2026年02月10日公開
Krantz(クランツ)社は、ドイツ・アーヘンに本社を置く1882年創業の空調メーカーです。3つの事業部門(吹出口・水式空調部門、フィルター・ダンパー部門、空気環境ソリューション)があり、このうち、吹出口と水式空調を担う部門では、天井・壁・床に組み込まれた吹出口から冷温水を流すチルドビームなどの大型の空調機器まで多彩な製品群を展開しています。自社研究施設で気流や快適性を科学的に検証することで、高い品質と信頼性を追求しています。

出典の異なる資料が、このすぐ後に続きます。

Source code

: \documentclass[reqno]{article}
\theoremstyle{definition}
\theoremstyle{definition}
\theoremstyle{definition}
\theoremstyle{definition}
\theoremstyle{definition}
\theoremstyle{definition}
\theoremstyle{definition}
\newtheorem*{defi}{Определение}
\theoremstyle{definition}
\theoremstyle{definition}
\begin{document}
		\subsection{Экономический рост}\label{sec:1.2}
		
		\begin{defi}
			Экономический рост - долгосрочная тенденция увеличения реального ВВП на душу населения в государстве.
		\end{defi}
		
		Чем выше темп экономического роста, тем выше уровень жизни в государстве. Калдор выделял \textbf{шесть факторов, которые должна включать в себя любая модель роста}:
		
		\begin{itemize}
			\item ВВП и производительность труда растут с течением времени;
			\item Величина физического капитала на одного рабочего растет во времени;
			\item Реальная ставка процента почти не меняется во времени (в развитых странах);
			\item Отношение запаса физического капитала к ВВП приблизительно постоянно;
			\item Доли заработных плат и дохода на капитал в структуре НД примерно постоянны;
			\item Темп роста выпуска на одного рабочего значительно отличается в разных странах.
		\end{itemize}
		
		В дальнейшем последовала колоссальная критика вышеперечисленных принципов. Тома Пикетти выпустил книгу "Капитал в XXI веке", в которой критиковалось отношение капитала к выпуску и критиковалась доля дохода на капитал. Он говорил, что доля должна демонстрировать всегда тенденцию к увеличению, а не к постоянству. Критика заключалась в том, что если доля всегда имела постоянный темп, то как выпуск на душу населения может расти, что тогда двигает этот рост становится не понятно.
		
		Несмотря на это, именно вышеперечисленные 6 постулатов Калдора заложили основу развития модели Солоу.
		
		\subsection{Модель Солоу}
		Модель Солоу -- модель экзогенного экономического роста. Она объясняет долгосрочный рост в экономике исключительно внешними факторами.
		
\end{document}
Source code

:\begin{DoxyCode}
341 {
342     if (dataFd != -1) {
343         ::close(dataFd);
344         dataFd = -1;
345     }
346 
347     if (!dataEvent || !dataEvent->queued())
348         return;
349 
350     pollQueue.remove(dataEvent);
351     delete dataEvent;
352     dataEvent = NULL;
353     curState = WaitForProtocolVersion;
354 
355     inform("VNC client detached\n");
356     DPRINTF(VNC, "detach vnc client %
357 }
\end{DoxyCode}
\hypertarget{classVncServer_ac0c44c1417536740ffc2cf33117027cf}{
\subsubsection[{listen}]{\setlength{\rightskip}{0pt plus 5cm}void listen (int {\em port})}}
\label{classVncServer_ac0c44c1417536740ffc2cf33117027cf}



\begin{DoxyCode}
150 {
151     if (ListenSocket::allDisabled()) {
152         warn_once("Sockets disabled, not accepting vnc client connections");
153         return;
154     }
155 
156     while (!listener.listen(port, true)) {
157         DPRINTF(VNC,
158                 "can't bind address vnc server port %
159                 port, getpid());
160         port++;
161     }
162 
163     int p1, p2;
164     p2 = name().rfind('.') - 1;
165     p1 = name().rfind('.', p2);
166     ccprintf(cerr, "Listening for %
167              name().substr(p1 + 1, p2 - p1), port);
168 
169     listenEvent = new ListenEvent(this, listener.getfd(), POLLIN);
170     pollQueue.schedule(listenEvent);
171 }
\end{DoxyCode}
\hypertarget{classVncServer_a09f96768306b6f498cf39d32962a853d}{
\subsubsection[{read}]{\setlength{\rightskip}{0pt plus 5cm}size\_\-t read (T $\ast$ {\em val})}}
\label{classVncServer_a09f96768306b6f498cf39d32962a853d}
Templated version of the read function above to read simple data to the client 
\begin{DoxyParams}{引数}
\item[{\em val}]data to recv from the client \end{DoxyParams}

出典:Krantz社webサイト https://krantz.de/en/company/
Krantz社の製造では、設計データから材料管理、工程進行までが統合的に管理され、製品品質が安定する仕組みが整っています。完全自動化ではなく、製品特性に応じて人の判断を残すことで、目に見えない品質まで丁寧につくり込まれている点が特徴です。
同社の強みは、吹出口の性能を実験で裏付ける文化にあります。気流の広がり方や温度分布、ドラフト発生など、机上では捉えにくい部分まで検証し、快適性を数値と体感の両面で確認しています。特に床吹出口では、足元に不快な風が当たらないよう速度・角度を調整するなど、用途に応じたきめ細かな設計が行われています。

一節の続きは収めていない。